Veuve Goudoulin, l’Armagnac versione haute-couture

È un outsider nel mondo dell’Armagnac.

 

 

Quando nel 2009, Michel Miclo riprende la maison Veuve Goudoulin, i suoi concorrenti si distinguono in due categorie: da un lato i produttori di Gers che tramandano le loro distillerie di padre in figlio, dall’altra i grandi gruppi di alcolici come Pernod-Ricard.

Michel Miclo, è l’erede di un distillatore alsaziano, partito per trasferirsi a Tahiti dove si appassiona all’acquavite. Vi scopre l’armagnac e si mette in testa di acquistare uno dei gioielli di Gers. Contemporaneamente, il nipote della fondatrice di Goudoulin cerca un acquirente che perpetui la tradizione familiare e mantenga una dimensione artigianale: affare fatto! “È una storia atipica per la regione”, spiega Catherine Robine-Bouteloup, che gestisce la maison Veuve Goudoulin dalla sua acquisizione. “All’inizio, Michel Miclo era soprannominato ‘il cinese’. Oggi è ‘l’alsaziano’“, scherza.

 

Anche se questo percorso si differenzia dalla norma, la produzione si iscrive nella pura tradizione dell’armagnac. Al tempo stesso commerciante e coltivatore, Veuve Goudoulin si è fatto affiancare dai servizi di un enologo mastro cantiniere venuto da un grand cru classé di Provenza per supervisionare l’acquavite, dalla vite alla bottiglia. Inoltre percorre la regione in lungo e in largo alla ricerca di nuove cantine e di stock di qualità per rimpinguare le scorte.

Rinomata per gli assemblaggi premium, l’azienda gioca la carta della haute-couture per la commercializzazione: dalla forma della bottiglia, alle menzioni sull’etichetta, passando dal colore della cera, dell’astuccio o della cassa di legno, ogni parametro è personalizzabile. “Ci sono quasi tante bottiglie quanti clienti”, si diverte a dire Catherine Robine-Bouteloup. Una forza che seduce le reti classiche, cantinieri in testa, ma anche i privati e le grandi tavole francesi e straniere.
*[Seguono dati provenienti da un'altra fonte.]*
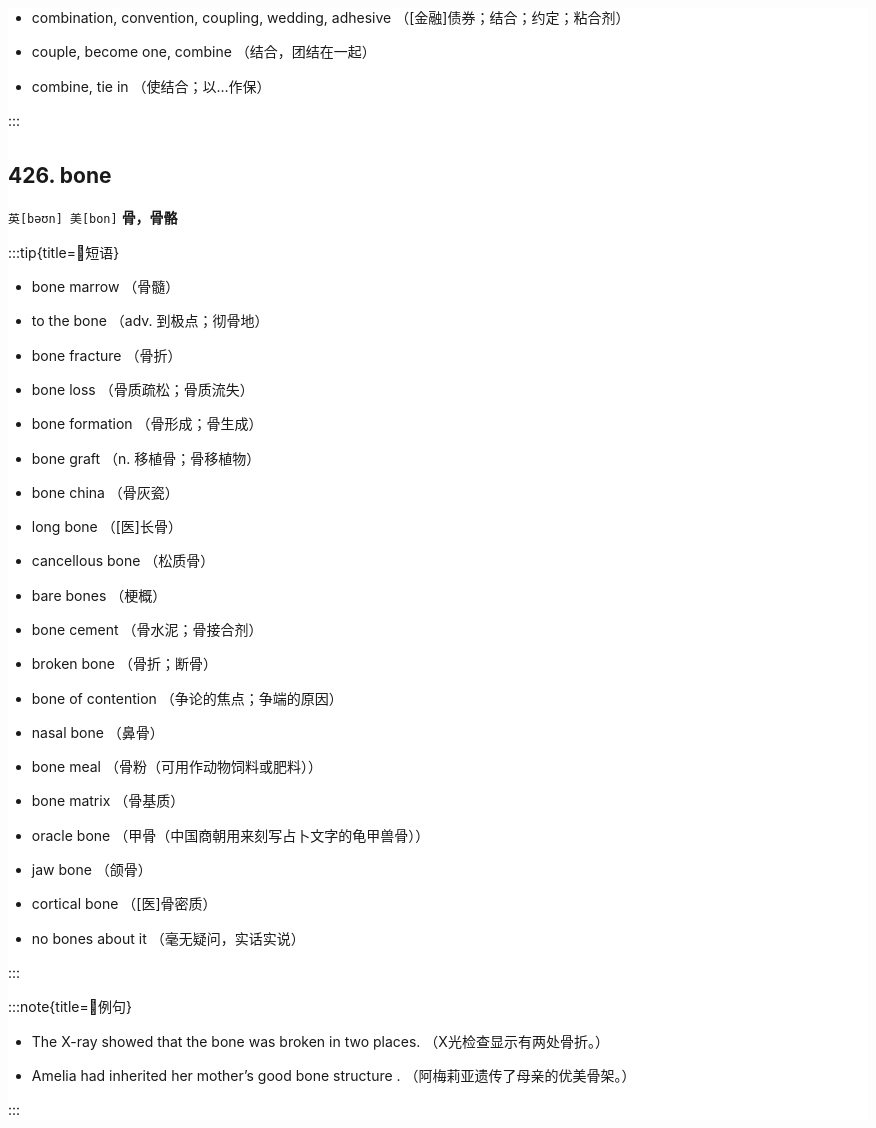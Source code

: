 - combination, convention, coupling, wedding, adhesive （[金融]债券；结合；约定；粘合剂）

- couple, become one, combine （结合，团结在一起）

- combine, tie in （使结合；以…作保）

:::


## 426. bone

`英[bəʊn] 美[bon]`  **骨，骨骼**

:::tip{title=🤩短语}

- bone marrow （骨髓）

- to the bone （adv. 到极点；彻骨地）

- bone fracture （骨折）

- bone loss （骨质疏松；骨质流失）

- bone formation （骨形成；骨生成）

- bone graft （n. 移植骨；骨移植物）

- bone china （骨灰瓷）

- long bone （[医]长骨）

- cancellous bone （松质骨）

- bare bones （梗概）

- bone cement （骨水泥；骨接合剂）

- broken bone （骨折；断骨）

- bone of contention （争论的焦点；争端的原因）

- nasal bone （鼻骨）

- bone meal （骨粉（可用作动物饲料或肥料））

- bone matrix （骨基质）

- oracle bone （甲骨（中国商朝用来刻写占卜文字的龟甲兽骨））

- jaw bone （颌骨）

- cortical bone （[医]骨密质）

- no bones about it （毫无疑问，实话实说）

:::

:::note{title=🎤例句}

- The X-ray showed that the bone was broken in two places. （X光检查显示有两处骨折。）

- Amelia had inherited her mother’s good bone structure . （阿梅莉亚遗传了母亲的优美骨架。）

:::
L’esportazione ricopre d’altronde una posto sempre più importante dal 2009. Ormai rappresenta il 50% delle vendite di Veuve Goudoulin. L’azienda punta sulle sue novità, un VSOP double cask brut de fut e un XO single cask brut de fut per conquistare nuovi mercati e realizzare dal 70 all’80% delle vendite all’estero nei prossimi anni.